Verdichtete Waldböden kommen ihren physikalischen und ökologischen Funktionen nicht mehr ausreichend nach. „Deshalb werden zahlreiche Maßnahmen ergriffen, mit denen sich der Bodendruck stark vermindern lässt und Schäden vorgebeugt werden können“, so der Leiter des Forstamtes, Forstdirektor Dr. Horst Sproßmann. Forstmaschinen mit bis zu acht Rädern, Breitreifen mit variablem Innendruck oder die Verwendung von Reifenbändern, gleichsam riesige Schneeketten, lassen den Bodendruck der Forstgiganten geringer werden.

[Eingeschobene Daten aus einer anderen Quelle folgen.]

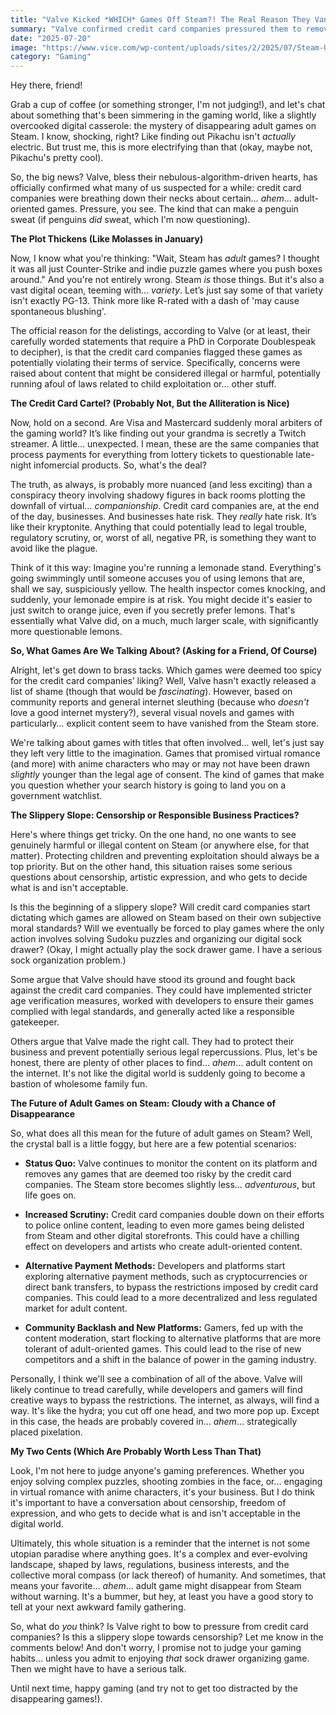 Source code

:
 ```yaml
---
title: "Valve Kicked *WHICH* Games Off Steam?! The Real Reason They Vanished Might Surprise You (Or Maybe Not)"
summary: "Valve confirmed credit card companies pressured them to remove certain adult games from Steam. We dive into the implications of this decision, the potential for censorship, and whether your favorite (ahem) titles are safe."
date: "2025-07-20"
image: "https://www.vice.com/wp-content/uploads/sites/2/2025/07/Steam-Users-Are-Mad-At-Valve-for-Banning-Adult-Only-Games-Off-Its-Platform.jpg?w=1024"
category: "Gaming"
---
```


Hey there, friend!

Grab a cup of coffee (or something stronger, I'm not judging!), and let's chat about something that's been simmering in the gaming world, like a slightly overcooked digital casserole: the mystery of disappearing adult games on Steam. I know, shocking, right? Like finding out Pikachu isn't _actually_ electric. But trust me, this is more electrifying than that (okay, maybe not, Pikachu's pretty cool).

So, the big news? Valve, bless their nebulous-algorithm-driven hearts, has officially confirmed what many of us suspected for a while: credit card companies were breathing down their necks about certain… _ahem_… adult-oriented games. Pressure, you see. The kind that can make a penguin sweat (if penguins _did_ sweat, which I'm now questioning).

**The Plot Thickens (Like Molasses in January)**

Now, I know what you're thinking: "Wait, Steam has _adult_ games? I thought it was all just Counter-Strike and indie puzzle games where you push boxes around." And you're not entirely wrong. Steam _is_ those things. But it's also a vast digital ocean, teeming with… _variety_. Let’s just say some of that variety isn't exactly PG-13. Think more like R-rated with a dash of 'may cause spontaneous blushing'.

The official reason for the delistings, according to Valve (or at least, their carefully worded statements that require a PhD in Corporate Doublespeak to decipher), is that the credit card companies flagged these games as potentially violating their terms of service. Specifically, concerns were raised about content that might be considered illegal or harmful, potentially running afoul of laws related to child exploitation or… other stuff.

**The Credit Card Cartel? (Probably Not, But the Alliteration is Nice)**

Now, hold on a second. Are Visa and Mastercard suddenly moral arbiters of the gaming world? It’s like finding out your grandma is secretly a Twitch streamer. A little… unexpected. I mean, these are the same companies that process payments for everything from lottery tickets to questionable late-night infomercial products. So, what's the deal?

The truth, as always, is probably more nuanced (and less exciting) than a conspiracy theory involving shadowy figures in back rooms plotting the downfall of virtual… _companionship_. Credit card companies are, at the end of the day, businesses. And businesses hate risk. They _really_ hate risk. It’s like their kryptonite. Anything that could potentially lead to legal trouble, regulatory scrutiny, or, worst of all, negative PR, is something they want to avoid like the plague.

Think of it this way: Imagine you're running a lemonade stand. Everything's going swimmingly until someone accuses you of using lemons that are, shall we say, suspiciously yellow. The health inspector comes knocking, and suddenly, your lemonade empire is at risk. You might decide it's easier to just switch to orange juice, even if you secretly prefer lemons. That's essentially what Valve did, on a much, much larger scale, with significantly more questionable lemons.

**So, What Games Are We Talking About? (Asking for a Friend, Of Course)**

Alright, let's get down to brass tacks. Which games were deemed too spicy for the credit card companies’ liking? Well, Valve hasn't exactly released a list of shame (though that would be _fascinating_). However, based on community reports and general internet sleuthing (because who _doesn't_ love a good internet mystery?), several visual novels and games with particularly… explicit content seem to have vanished from the Steam store.

We're talking about games with titles that often involved… well, let's just say they left very little to the imagination. Games that promised virtual romance (and more) with anime characters who may or may not have been drawn _slightly_ younger than the legal age of consent. The kind of games that make you question whether your search history is going to land you on a government watchlist.

**The Slippery Slope: Censorship or Responsible Business Practices?**

Here's where things get tricky. On the one hand, no one wants to see genuinely harmful or illegal content on Steam (or anywhere else, for that matter). Protecting children and preventing exploitation should always be a top priority. But on the other hand, this situation raises some serious questions about censorship, artistic expression, and who gets to decide what is and isn't acceptable.

Is this the beginning of a slippery slope? Will credit card companies start dictating which games are allowed on Steam based on their own subjective moral standards? Will we eventually be forced to play games where the only action involves solving Sudoku puzzles and organizing our digital sock drawer? (Okay, I might actually play the sock drawer game. I have a serious sock organization problem.)

Some argue that Valve should have stood its ground and fought back against the credit card companies. They could have implemented stricter age verification measures, worked with developers to ensure their games complied with legal standards, and generally acted like a responsible gatekeeper.

Others argue that Valve made the right call. They had to protect their business and prevent potentially serious legal repercussions. Plus, let's be honest, there are plenty of other places to find… _ahem_… adult content on the internet. It's not like the digital world is suddenly going to become a bastion of wholesome family fun.

**The Future of Adult Games on Steam: Cloudy with a Chance of Disappearance**

So, what does all this mean for the future of adult games on Steam? Well, the crystal ball is a little foggy, but here are a few potential scenarios:

- **Status Quo:** Valve continues to monitor the content on its platform and removes any games that are deemed too risky by the credit card companies. The Steam store becomes slightly less… _adventurous_, but life goes on.

- **Increased Scrutiny:** Credit card companies double down on their efforts to police online content, leading to even more games being delisted from Steam and other digital storefronts. This could have a chilling effect on developers and artists who create adult-oriented content.

- **Alternative Payment Methods:** Developers and platforms start exploring alternative payment methods, such as cryptocurrencies or direct bank transfers, to bypass the restrictions imposed by credit card companies. This could lead to a more decentralized and less regulated market for adult content.

- **Community Backlash and New Platforms:** Gamers, fed up with the content moderation, start flocking to alternative platforms that are more tolerant of adult-oriented games. This could lead to the rise of new competitors and a shift in the balance of power in the gaming industry.

Personally, I think we'll see a combination of all of the above. Valve will likely continue to tread carefully, while developers and gamers will find creative ways to bypass the restrictions. The internet, as always, will find a way. It's like the hydra; you cut off one head, and two more pop up. Except in this case, the heads are probably covered in… _ahem_… strategically placed pixelation.

**My Two Cents (Which Are Probably Worth Less Than That)**

Look, I'm not here to judge anyone's gaming preferences. Whether you enjoy solving complex puzzles, shooting zombies in the face, or… engaging in virtual romance with anime characters, it's your business. But I do think it's important to have a conversation about censorship, freedom of expression, and who gets to decide what is and isn't acceptable in the digital world.

Ultimately, this whole situation is a reminder that the internet is not some utopian paradise where anything goes. It's a complex and ever-evolving landscape, shaped by laws, regulations, business interests, and the collective moral compass (or lack thereof) of humanity. And sometimes, that means your favorite… _ahem_… adult game might disappear from Steam without warning. It's a bummer, but hey, at least you have a good story to tell at your next awkward family gathering.

So, what do _you_ think? Is Valve right to bow to pressure from credit card companies? Is this a slippery slope towards censorship? Let me know in the comments below! And don't worry, I promise not to judge your gaming habits… unless you admit to enjoying _that_ sock drawer organizing game. Then we might have to have a serious talk.

Until next time, happy gaming (and try not to get too distracted by the disappearing games!).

Aber auch die Anlage von ausschließlich zu befahrenden Feinerschließungsnetzen, Astauflagen in den Rückegassen, vergleichbar einem befahrbaren Federbett, vor allem aber der Einsatz der Maschinen zur richtigen Zeit am richtigen Ort hilft deutlich: Denn speziell nasse Böden sind viel empfindlicher und sollten möglichst nicht befahren werden. Auch reagiert nicht jeder regennasse Boden gleich, grobe gesteinsreiche Waldböden etwa sind druckstabiler als feinporige Lehmböden. Leider lassen sich Bodenschäden durch Forstmaschinen nicht gänzlich verhindern. Deshalb werden im Forstamt Finsterbergen immer öfter alternative Erntetechniken wie etwa Seilkräne oder Rückepferde eingesetzt, die faktisch jegliche Bodenschäden unterbinden.